Records supplied:

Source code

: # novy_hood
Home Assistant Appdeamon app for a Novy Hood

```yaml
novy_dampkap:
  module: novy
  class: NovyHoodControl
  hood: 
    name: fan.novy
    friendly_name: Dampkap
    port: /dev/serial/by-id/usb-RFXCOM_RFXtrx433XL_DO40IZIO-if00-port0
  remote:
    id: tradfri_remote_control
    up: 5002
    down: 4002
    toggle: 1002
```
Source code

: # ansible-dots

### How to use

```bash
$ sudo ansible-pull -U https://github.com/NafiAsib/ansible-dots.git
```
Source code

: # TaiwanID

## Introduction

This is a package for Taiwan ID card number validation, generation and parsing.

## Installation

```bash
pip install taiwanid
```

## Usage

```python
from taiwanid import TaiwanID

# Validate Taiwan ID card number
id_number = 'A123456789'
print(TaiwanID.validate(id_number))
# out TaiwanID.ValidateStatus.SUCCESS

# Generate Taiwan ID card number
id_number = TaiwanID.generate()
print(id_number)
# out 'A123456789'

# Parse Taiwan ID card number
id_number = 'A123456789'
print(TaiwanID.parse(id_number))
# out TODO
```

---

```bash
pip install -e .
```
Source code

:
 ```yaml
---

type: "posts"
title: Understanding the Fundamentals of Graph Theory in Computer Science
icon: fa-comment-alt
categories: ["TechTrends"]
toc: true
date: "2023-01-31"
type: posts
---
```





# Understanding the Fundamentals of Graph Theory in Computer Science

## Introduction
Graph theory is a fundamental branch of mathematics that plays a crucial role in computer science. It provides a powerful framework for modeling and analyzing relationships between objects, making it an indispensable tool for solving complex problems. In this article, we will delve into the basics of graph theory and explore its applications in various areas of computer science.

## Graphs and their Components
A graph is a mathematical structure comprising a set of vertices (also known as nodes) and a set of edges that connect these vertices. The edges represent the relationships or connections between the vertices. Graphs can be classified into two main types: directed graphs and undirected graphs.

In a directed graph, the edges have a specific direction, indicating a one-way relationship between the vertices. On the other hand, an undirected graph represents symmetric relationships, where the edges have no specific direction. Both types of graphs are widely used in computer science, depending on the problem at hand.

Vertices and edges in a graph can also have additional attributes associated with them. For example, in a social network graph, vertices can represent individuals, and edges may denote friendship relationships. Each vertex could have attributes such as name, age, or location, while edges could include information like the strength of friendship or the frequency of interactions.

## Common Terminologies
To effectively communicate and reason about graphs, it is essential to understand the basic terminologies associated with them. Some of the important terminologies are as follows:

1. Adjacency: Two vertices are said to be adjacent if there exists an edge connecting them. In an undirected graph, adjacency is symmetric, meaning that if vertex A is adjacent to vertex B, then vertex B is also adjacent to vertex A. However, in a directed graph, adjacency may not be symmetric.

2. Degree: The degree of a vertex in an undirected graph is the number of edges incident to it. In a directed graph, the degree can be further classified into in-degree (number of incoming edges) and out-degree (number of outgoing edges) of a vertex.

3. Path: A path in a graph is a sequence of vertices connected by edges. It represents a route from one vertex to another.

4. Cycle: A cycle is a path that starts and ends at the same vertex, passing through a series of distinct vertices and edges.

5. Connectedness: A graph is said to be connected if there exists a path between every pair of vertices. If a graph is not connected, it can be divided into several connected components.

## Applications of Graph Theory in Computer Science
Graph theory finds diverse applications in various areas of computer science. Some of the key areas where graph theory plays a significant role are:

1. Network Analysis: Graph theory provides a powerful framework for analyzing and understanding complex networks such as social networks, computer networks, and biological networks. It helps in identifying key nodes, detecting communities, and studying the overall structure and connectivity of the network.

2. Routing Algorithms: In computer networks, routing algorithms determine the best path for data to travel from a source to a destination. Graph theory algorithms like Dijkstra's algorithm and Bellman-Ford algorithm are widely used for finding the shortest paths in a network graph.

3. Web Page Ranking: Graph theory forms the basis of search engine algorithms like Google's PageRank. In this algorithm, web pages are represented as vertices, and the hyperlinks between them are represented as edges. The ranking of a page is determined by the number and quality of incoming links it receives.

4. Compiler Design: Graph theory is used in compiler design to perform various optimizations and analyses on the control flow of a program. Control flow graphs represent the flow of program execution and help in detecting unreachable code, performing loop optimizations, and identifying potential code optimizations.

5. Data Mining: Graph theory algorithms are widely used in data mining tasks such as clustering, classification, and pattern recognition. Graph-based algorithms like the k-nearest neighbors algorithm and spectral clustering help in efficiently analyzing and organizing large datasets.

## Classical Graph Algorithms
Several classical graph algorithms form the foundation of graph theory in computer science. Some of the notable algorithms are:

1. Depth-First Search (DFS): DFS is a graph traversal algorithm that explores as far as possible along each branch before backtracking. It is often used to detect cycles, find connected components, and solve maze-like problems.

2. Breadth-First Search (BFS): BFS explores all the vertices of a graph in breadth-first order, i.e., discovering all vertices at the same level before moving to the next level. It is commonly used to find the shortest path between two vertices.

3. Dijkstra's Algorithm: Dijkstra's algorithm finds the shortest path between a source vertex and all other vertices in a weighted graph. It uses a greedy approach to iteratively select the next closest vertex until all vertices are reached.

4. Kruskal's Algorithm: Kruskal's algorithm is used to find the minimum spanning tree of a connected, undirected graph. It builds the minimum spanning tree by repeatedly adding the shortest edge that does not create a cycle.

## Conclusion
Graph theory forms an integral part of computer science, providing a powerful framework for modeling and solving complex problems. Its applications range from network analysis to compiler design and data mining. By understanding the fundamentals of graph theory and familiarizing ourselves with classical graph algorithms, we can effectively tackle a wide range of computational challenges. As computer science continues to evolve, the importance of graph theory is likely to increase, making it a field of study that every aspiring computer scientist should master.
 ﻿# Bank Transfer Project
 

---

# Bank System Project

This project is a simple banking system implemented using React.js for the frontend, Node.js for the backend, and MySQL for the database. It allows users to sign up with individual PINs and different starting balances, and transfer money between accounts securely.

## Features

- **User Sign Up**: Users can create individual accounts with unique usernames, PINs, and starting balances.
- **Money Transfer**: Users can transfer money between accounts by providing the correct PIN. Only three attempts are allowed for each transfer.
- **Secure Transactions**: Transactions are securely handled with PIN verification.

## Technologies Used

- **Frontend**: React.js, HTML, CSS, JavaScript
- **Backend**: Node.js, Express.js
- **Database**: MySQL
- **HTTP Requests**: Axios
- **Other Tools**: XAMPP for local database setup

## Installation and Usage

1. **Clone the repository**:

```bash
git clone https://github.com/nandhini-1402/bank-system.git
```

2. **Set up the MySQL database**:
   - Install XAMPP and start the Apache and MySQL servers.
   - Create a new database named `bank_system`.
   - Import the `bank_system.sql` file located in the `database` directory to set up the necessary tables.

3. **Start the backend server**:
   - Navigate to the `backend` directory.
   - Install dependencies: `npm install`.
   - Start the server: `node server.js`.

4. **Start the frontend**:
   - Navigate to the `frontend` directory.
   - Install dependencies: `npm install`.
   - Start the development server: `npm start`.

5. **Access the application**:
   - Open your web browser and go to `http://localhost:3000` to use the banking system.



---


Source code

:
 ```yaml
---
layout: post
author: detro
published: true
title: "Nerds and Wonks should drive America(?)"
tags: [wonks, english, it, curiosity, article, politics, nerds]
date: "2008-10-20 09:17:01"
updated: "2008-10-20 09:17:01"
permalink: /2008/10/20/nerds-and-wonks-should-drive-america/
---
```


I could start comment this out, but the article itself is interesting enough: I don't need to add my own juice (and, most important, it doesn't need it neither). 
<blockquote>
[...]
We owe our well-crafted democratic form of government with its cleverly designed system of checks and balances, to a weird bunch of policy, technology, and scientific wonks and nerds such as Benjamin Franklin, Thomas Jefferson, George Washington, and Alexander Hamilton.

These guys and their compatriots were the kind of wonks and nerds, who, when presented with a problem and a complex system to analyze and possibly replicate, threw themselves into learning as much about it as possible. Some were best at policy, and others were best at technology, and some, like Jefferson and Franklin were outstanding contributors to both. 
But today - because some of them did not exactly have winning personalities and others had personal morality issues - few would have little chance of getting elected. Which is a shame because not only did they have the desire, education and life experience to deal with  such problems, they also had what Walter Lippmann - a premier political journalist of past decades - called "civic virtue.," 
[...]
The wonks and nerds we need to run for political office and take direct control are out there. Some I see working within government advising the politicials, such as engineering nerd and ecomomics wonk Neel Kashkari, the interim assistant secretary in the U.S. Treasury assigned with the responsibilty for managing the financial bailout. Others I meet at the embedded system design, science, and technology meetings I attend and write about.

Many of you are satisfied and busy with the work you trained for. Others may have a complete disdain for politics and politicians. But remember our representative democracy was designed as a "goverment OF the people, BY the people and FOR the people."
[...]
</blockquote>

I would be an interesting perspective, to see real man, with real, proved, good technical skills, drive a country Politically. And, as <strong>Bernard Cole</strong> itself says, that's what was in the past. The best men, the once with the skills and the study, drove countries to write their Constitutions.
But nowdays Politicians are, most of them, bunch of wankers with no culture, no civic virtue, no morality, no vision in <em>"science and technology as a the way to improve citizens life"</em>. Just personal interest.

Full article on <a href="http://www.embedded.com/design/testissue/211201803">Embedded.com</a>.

Task objective:
Scan the material for lines with the word "print", and copy each line you find.

Final answer:
print(TaiwanID.validate(id_number))
print(id_number)
print(TaiwanID.parse(id_number))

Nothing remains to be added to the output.